自虐ネタだったけど、おかしな空気になるよりはいい。

私はお飾りの妻で、ワタシと旦那様の婚姻は政略結婚でしかないのだから。

カッコつけて同志だとか思ってるけど、本当はもっと遠い関係なんだから。

ただ、血筋と年齢が一致しただけの・・・。

そこまで考えると、旦那様の帰宅時と夕飯の時間がとても憂鬱で気まずいものに感じられた。

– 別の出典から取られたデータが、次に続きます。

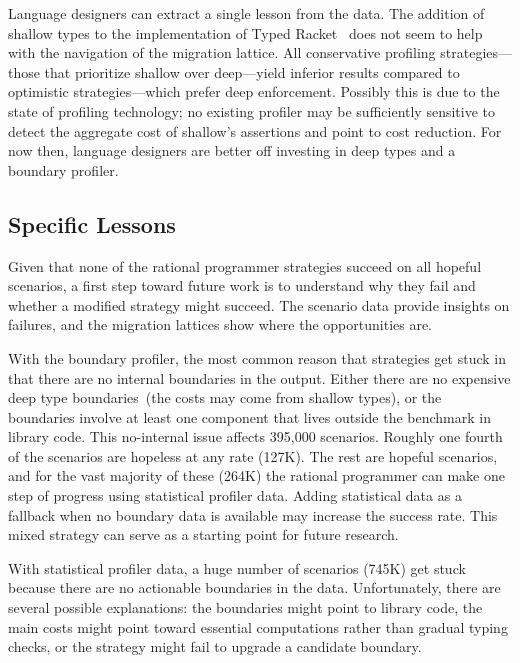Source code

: Language designers can extract a single lesson from the data.  The addition of
shallow types to the implementation of Typed Racket~\cite{g-deep-shallow} does
not seem to help with the navigation of the migration lattice. All conservative
profiling strategies---those that prioritize shallow over deep---yield inferior
results compared to optimistic strategies---which prefer deep
enforcement. Possibly this is due to the state of profiling technology; no
existing profiler may be sufficiently sensitive to detect the aggregate cost of
shallow's assertions and point to cost reduction.  For now then, language
designers are better off investing in deep types and a boundary profiler.


\subsection{Specific Lessons}
\label{s:specific-lessons}

Given that none of the rational programmer strategies
succeed on all hopeful scenarios, a first step toward
future work is to understand why they fail and whether
a modified strategy might succeed.
The scenario data provide insights on failures,
and the migration lattices show where the opportunities are.

With the boundary profiler, the most common reason that strategies get stuck in
that there are no {internal} boundaries in the output.  Either there are no
expensive deep type boundaries~(the costs may come from shallow types),
or the boundaries involve at least one component that lives
outside the benchmark in library code.  This no-internal issue affects 395,000 scenarios.
Roughly one fourth of the scenarios are hopeless at any rate (127K).  The rest
are hopeful scenarios, and for the vast majority of these
(264K) the rational programmer can make one step of progress using statistical profiler data.
Adding statistical data as a
fallback when no boundary data is available may increase the
success rate.
This mixed strategy can serve as a starting point for future research.

With statistical profiler data, a huge number of scenarios (745K) get stuck
because there are no actionable boundaries in the data.
Unfortunately, there are several possible explanations:
the boundaries might point to library code, the main costs might point toward
essential computations rather than gradual typing checks, or the strategy
might fail to upgrade a candidate boundary.

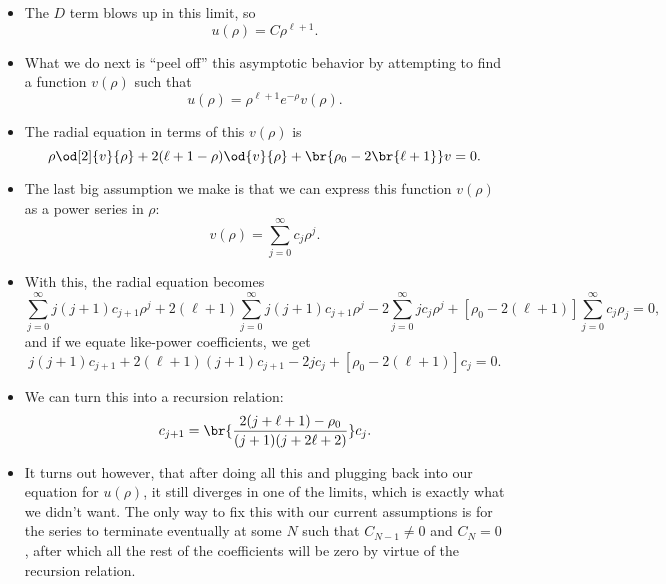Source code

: \begin{itemize}
    \item The $D$ term blows up in this limit, so 
        \begin{equation}
            u(\rho) = C\rho^{\ell+1}.
        \end{equation}
    \item What we do next is ``peel off'' this asymptotic behavior by attempting to find a function $v(\rho)$ such that
        \begin{equation}
            u(\rho) = \rho^{\ell+1}e^{-\rho}v(\rho).
        \end{equation}
    \item The radial equation in terms of this $v(\rho)$ is
        \begin{equation}
            \rho\od[2]{v}{\rho} + 2(\ell + 1 - \rho)\od{v}{\rho} + \br{\rho_0 - 2\br{\ell + 1}}v = 0.
        \end{equation}
    \item The last big assumption we make is that we can express this function $v(\rho)$ as a power series in $\rho$:
        \begin{equation}
            v(\rho) = \sum_{j=0}^{\infty}c_j\rho^j.
        \end{equation}
    \item With this, the radial equation becomes
        \begin{equation}
            \sum_{j=0}^{\infty}j(j+1)c_{j+1}\rho^j + 2(\ell+1)\sum_{j=0}^{\infty}j(j+1)c_{j+1}\rho^j - 2\sum_{j=0}^{\infty}jc_j\rho^j + [\rho_0 - 2(\ell+1)]\sum_{j=0}^{\infty}c_j\rho_j = 0,
        \end{equation}
        and if we equate like-power coefficients, we get 
        \begin{equation}
            j(j+1)c_{j+1} + 2(\ell+1)(j+1)c_{j+1} - 2jc_j + [\rho_0 - 2(\ell+1)]c_j = 0.
        \end{equation}
    \item We can turn this into a recursion relation:
        \begin{equation}
            c_{j+1} = \br{\frac{2(j + \ell + 1) - \rho_0}{(j + 1)(j + 2\ell + 2)}}c_j.
        \end{equation}
    \item It turns out however, that after doing all this and plugging back into our equation for $u(\rho)$, it still diverges in one of the limits, which is exactly what we didn't want. The only way to fix this with our current assumptions is for the series to terminate eventually at some $N$ such that $C_{N-1} \neq 0$ and $C_N = 0$, after which all the rest of the coefficients will be zero by virtue of the recursion relation.

\end{itemize}
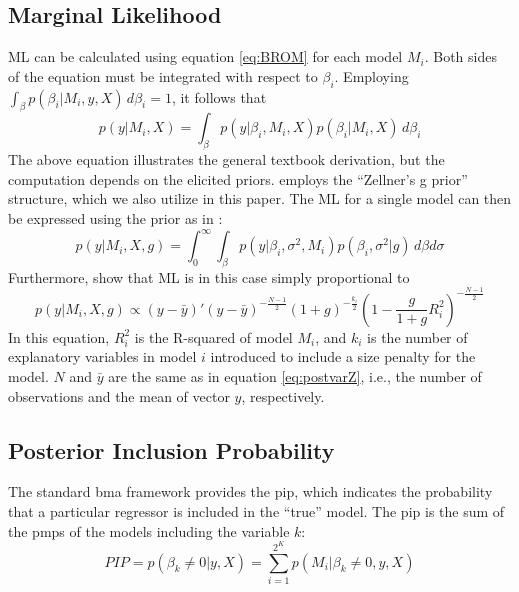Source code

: \documentclass[a4paper,11pt]{article}
\begin{document}
\subsection*{Marginal Likelihood}\label{sec:ML}
ML can be calculated using equation \ref{eq:BROM} for each model $M_{i}$. Both sides of the equation must be integrated with respect to $\beta_{i}$. Employing $\int_{\beta} p(\beta_{i}\vert M_{i},y,X) \, d\beta_{i}=1$, it follows that
%
\begin{equation}\label{eq:ML}
p(y \vert  M_{i},X) = \int_{\beta}{p(y \vert \beta_{i},M_{i},X)p(\beta_{i} \vert M_{i},X) \, d\beta_{i}}
\end{equation}
The above equation illustrates the general textbook derivation, but the computation depends on the elicited priors. \citet{Zeugner2011} employs the ``Zellner's g prior'' structure, which we also utilize in this paper. The ML for a single model can then be expressed using the prior as in \citet{FeldkircherZeugner2009}:
\begin{equation}\label{eq:MLFZ}
p(y \vert  M_{i},X,g) = \int_{0}^{\infty}{\int_{\beta}{p(y \vert \beta_{i}, \sigma^{2},M_{i})p(\beta_{i},\sigma^{2} \vert g) \, d\beta d\sigma}}
\end{equation}
Furthermore, \citet{FeldkircherZeugner2009} show that ML is in this case simply proportional to
%
\begin{equation}
\label{eq:MLg}
p(y \vert M_{i}, X, g) \propto (y-\bar{y})'(y-\bar{y})^{- \frac{N-1}{2}} (1+g)^{- \frac{k_{i}}{2}} \left(1- \frac{g}{1+g}R^{2}_{i} \right)^{- \frac{N-1}{2}}
\end{equation}
In this equation, $R^{2}_{i}$ is the R-squared of model $M_{i}$, and $k_{i}$ is the number of explanatory variables in model $i$ introduced to include a size penalty for the model. $N$ and $\bar{y}$ are the same as in equation \ref{eq:postvarZ}, i.e., the number of observations and the mean of vector $y$, respectively.
\subsection*{Posterior Inclusion Probability}
The standard \ac{bma} framework provides the \ac{pip}, which indicates the probability that a particular regressor is included in the ``true'' model. The \ac{pip} is the sum of the \ac{pmp}s of the models including the variable $k$:
\begin{equation}\label{PIP}
PIP = p(\beta_{k} \neq 0 \vert y, X) = \sum_{i=1}^{2^{K}} p(M_{i} \vert \beta_{k} \neq 0, y, X)
\end{equation}
\end{document}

―――夜、奥様と何もないんでしょ?嫌々嫁いできたんだし。満足させて差し上げますわぁ。

ああ、確かに男女の関係とか全くない。

それ以前に、女扱いされた事がないくらいの身体だ。

あの紗奈さんの言う満足には程遠い・・・。

私の価値は隣で責任を全うする事で、そういう役目はないと思っていたけど旦那様はやっぱりそういうのも必要だったのだろうか?

正直、そんなお役目は出来そうにないのだと高をくくって接してきたつもりだったけど。


旦那様とどういう風に接したらいいのか、今の私にはわからなかった。

ジェットコースターのごとく叩き落してしまいました。

旦那様と紗奈の会話・・・。

実は裏があったりします。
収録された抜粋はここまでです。